**RECORD EXTRACTS**:

_ _ _ _ _ _ _

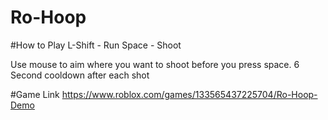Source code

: # Ro-Hoop

#How to Play
L-Shift - Run
Space - Shoot

Use mouse to aim where you want to shoot before you press space.
6 Second cooldown after each shot

#Game Link 
https://www.roblox.com/games/133565437225704/Ro-Hoop-Demo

_ _ _ _ _ _ _

**EXERCISE DESCRIPTION**: Wherever the word "Hoop" shows up in the material, copy the line it is on.

**RESPONSE**:
: # Ro-Hoop
https://www.roblox.com/games/133565437225704/Ro-Hoop-Demo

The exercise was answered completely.